▸ Activity
Each entry has to be given again in its exact wording, and no picture may appear in the result.

----

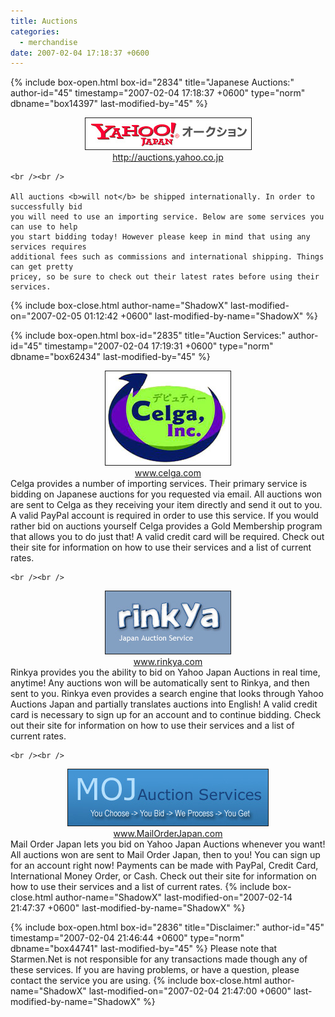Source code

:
 ```yaml
---
title: Auctions
categories:
  - merchandise
date: 2007-02-04 17:18:37 +0600
---
```

{% include box-open.html box-id="2834" title="Japanese Auctions:" author-id="45" timestamp="2007-02-04 17:18:37 +0600" type="norm" dbname="box14397" last-modified-by="45" %}
	<center>
	<a href="http://auctions.yahoo.co.jp/jp/"><img src="/merchandise/auctions/yahoo.jpg" border="1" alt="Yahoo Japan Auctions" /><br />http://auctions.yahoo.co.jp</a>
	</center>

	<br /><br />

	All auctions <b>will not</b> be shipped internationally. In order to successfully bid 
	you will need to use an importing service. Below are some services you can use to help 
	you start bidding today! However please keep in mind that using any services requires 
	additional fees such as commissions and international shipping. Things can get pretty 
	pricey, so be sure to check out their latest rates before using their services.
{% include box-close.html author-name="ShadowX" last-modified-on="2007-02-05 01:12:42 +0600" last-modified-by-name="ShadowX" %}

{% include box-open.html box-id="2835" title="Auction Services:" author-id="45" timestamp="2007-02-04 17:19:31 +0600" type="norm" dbname="box62434" last-modified-by="45" %}
<table1 />
	<center>
	<a href="http://www.celga.com"><img src="/merchandise/auctions/celga.jpg" border="1" alt="Celga.com" /><br />www.celga.com</a>
	</center>
<table2 />
	Celga provides a number of importing services. Their primary service is bidding on 
	Japanese auctions for you requested via email. All auctions won are sent to Celga as they 
	receiving your item directly and send it out to you. A valid PayPal account is required 
	in order to use this service. If you would rather bid on auctions yourself Celga provides 
	a Gold Membership program that allows you to do just that! A valid credit card will be 
	required. Check out their site for information on how to use their services and a list 
	of current rates.
<table3 />

	<br /><br />

<table1 />
	<center>
	<a href="http://www.rinkya.com/"><img src="/merchandise/auctions/rinkya.jpg" border="1" alt="Celga.com" /><br />www.rinkya.com</a>
	</center>
<table2 />
	Rinkya provides you the ability to bid on Yahoo Japan Auctions in real time, anytime! 
	Any auctions won will be automatically sent to Rinkya, and then sent to you. Rinkya 
	even provides a search engine that looks through Yahoo Auctions Japan and partially 
	translates auctions into English! A valid credit card is necessary to sign up for an 
	account and to continue bidding. Check out their site for information on how to use 
	their services and a list of current rates.
<table3 />

	<br /><br />

<table1 />
	<center>
	<a href="http://www.mailorderjapan.com/yahoo-auction-japan/index.php"><img src="/merchandise/importing/mojas.jpg" border="1" alt="MailOrderJapan.com" /><br />www.MailOrderJapan.com</a>
	</center>
<table2 />
	Mail Order Japan lets you bid on Yahoo Japan Auctions whenever you want! All auctions won 
	are sent to Mail Order Japan, then to you! You can sign up for an account right now! 
	Payments can be made with PayPal, Credit Card, International Money Order, or Cash. Check 
	out their site for information on how to use their services and a list of current rates.
<table3 />
{% include box-close.html author-name="ShadowX" last-modified-on="2007-02-14 21:47:37 +0600" last-modified-by-name="ShadowX" %}

{% include box-open.html box-id="2836" title="Disclaimer:" author-id="45" timestamp="2007-02-04 21:46:44 +0600" type="norm" dbname="box44741" last-modified-by="45" %}
	Please note that Starmen.Net is not responsible for any transactions made though any 
	of these services. If you are having problems, or have a question, please contact the 
	service you are using.
{% include box-close.html author-name="ShadowX" last-modified-on="2007-02-04 21:47:00 +0600" last-modified-by-name="ShadowX" %}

----

▸ Response
Source code

:
 ```yaml
---
title: Auctions
categories:
  - merchandise
date: 2007-02-04 17:18:37 +0600
---
```

{% include box-open.html box-id="2834" title="Japanese Auctions:" author-id="45" timestamp="2007-02-04 17:18:37 +0600" type="norm" dbname="box14397" last-modified-by="45" %}
	<center>
	<a href="http://auctions.yahoo.co.jp/jp/"><img src="/merchandise/auctions/yahoo.jpg" border="1" alt="Yahoo Japan Auctions" /><br />http://auctions.yahoo.co.jp</a>
	</center>

	<br /><br />

	All auctions <b>will not</b> be shipped internationally. In order to successfully bid 
	you will need to use an importing service. Below are some services you can use to help 
	you start bidding today! However please keep in mind that using any services requires 
	additional fees such as commissions and international shipping. Things can get pretty 
	pricey, so be sure to check out their latest rates before using their services.
{% include box-close.html author-name="ShadowX" last-modified-on="2007-02-05 01:12:42 +0600" last-modified-by-name="ShadowX" %}

{% include box-open.html box-id="2835" title="Auction Services:" author-id="45" timestamp="2007-02-04 17:19:31 +0600" type="norm" dbname="box62434" last-modified-by="45" %}
<table1 />
	<center>
	<a href="http://www.celga.com"><img src="/merchandise/auctions/celga.jpg" border="1" alt="Celga.com" /><br />www.celga.com</a>
	</center>
<table2 />
	Celga provides a number of importing services. Their primary service is bidding on 
	Japanese auctions for you requested via email. All auctions won are sent to Celga as they 
	receiving your item directly and send it out to you. A valid PayPal account is required 
	in order to use this service. If you would rather bid on auctions yourself Celga provides 
	a Gold Membership program that allows you to do just that! A valid credit card will be 
	required. Check out their site for information on how to use their services and a list 
	of current rates.
<table3 />

	<br /><br />

<table1 />
	<center>
	<a href="http://www.rinkya.com/"><img src="/merchandise/auctions/rinkya.jpg" border="1" alt="Celga.com" /><br />www.rinkya.com</a>
	</center>
<table2 />
	Rinkya provides you the ability to bid on Yahoo Japan Auctions in real time, anytime! 
	Any auctions won will be automatically sent to Rinkya, and then sent to you. Rinkya 
	even provides a search engine that looks through Yahoo Auctions Japan and partially 
	translates auctions into English! A valid credit card is necessary to sign up for an 
	account and to continue bidding. Check out their site for information on how to use 
	their services and a list of current rates.
<table3 />

	<br /><br />

<table1 />
	<center>
	<a href="http://www.mailorderjapan.com/yahoo-auction-japan/index.php"><img src="/merchandise/importing/mojas.jpg" border="1" alt="MailOrderJapan.com" /><br />www.MailOrderJapan.com</a>
	</center>
<table2 />
	Mail Order Japan lets you bid on Yahoo Japan Auctions whenever you want! All auctions won 
	are sent to Mail Order Japan, then to you! You can sign up for an account right now! 
	Payments can be made with PayPal, Credit Card, International Money Order, or Cash. Check 
	out their site for information on how to use their services and a list of current rates.
<table3 />
{% include box-close.html author-name="ShadowX" last-modified-on="2007-02-14 21:47:37 +0600" last-modified-by-name="ShadowX" %}

{% include box-open.html box-id="2836" title="Disclaimer:" author-id="45" timestamp="2007-02-04 21:46:44 +0600" type="norm" dbname="box44741" last-modified-by="45" %}
	Please note that Starmen.Net is not responsible for any transactions made though any 
	of these services. If you are having problems, or have a question, please contact the 
	service you are using.
{% include box-close.html author-name="ShadowX" last-modified-on="2007-02-04 21:47:00 +0600" last-modified-by-name="ShadowX" %}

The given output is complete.